Instructions to follow:
Search the records below for the string "использовать" and copy each line where it turns up.

(Saved entries)

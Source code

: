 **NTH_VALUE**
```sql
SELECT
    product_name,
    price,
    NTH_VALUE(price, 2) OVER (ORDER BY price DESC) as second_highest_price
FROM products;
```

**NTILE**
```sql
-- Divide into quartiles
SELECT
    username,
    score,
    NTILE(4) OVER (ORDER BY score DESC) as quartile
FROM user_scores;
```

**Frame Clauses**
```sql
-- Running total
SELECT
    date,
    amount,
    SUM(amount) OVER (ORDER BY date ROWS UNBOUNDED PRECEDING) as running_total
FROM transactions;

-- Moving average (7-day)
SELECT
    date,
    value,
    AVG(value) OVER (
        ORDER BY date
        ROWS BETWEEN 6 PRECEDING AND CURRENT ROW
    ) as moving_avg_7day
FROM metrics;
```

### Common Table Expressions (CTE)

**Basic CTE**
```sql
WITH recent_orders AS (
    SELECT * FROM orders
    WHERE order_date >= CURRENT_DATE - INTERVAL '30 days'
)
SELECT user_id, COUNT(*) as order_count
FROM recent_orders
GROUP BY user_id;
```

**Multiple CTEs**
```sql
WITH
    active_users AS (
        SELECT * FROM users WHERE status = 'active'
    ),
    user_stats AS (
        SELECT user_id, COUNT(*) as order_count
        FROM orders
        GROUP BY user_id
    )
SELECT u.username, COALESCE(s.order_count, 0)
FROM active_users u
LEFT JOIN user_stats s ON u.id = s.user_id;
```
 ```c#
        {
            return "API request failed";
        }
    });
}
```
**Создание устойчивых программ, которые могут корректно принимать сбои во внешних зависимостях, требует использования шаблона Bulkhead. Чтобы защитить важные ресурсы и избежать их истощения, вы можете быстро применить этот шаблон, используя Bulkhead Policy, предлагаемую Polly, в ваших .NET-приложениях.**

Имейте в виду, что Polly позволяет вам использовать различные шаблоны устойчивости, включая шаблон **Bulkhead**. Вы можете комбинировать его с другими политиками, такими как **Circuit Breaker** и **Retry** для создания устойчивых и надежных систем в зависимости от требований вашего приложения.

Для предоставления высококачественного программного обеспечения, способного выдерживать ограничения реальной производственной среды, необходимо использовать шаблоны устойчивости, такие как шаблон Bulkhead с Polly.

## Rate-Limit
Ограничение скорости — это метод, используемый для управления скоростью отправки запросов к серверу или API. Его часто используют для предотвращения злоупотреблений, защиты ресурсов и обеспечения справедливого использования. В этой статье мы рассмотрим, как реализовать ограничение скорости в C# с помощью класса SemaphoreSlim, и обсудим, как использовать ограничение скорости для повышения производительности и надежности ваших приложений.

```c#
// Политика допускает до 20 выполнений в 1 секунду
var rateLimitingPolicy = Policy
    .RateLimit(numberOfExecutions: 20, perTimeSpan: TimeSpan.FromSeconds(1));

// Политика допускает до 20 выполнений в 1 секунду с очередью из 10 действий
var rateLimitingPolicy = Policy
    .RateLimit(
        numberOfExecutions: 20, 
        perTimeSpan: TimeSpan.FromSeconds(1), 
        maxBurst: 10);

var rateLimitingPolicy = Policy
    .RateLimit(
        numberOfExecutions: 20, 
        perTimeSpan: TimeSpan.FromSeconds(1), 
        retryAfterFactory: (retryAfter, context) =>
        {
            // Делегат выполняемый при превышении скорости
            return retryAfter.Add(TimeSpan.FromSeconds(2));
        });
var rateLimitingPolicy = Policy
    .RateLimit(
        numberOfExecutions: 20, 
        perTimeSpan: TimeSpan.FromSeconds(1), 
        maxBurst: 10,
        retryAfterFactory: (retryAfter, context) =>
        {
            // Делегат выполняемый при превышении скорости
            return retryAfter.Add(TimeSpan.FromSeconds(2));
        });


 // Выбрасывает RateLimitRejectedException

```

Your solution:
Имейте в виду, что Polly позволяет вам использовать различные шаблоны устойчивости, включая шаблон **Bulkhead**. Вы можете комбинировать его с другими политиками, такими как **Circuit Breaker** и **Retry** для создания устойчивых и надежных систем в зависимости от требований вашего приложения.
Для предоставления высококачественного программного обеспечения, способного выдерживать ограничения реальной производственной среды, необходимо использовать шаблоны устойчивости, такие как шаблон Bulkhead с Polly.
Ограничение скорости — это метод, используемый для управления скоростью отправки запросов к серверу или API. Его часто используют для предотвращения злоупотреблений, защиты ресурсов и обеспечения справедливого использования. В этой статье мы рассмотрим, как реализовать ограничение скорости в C# с помощью класса SemaphoreSlim, и обсудим, как использовать ограничение скорости для повышения производительности и надежности ваших приложений.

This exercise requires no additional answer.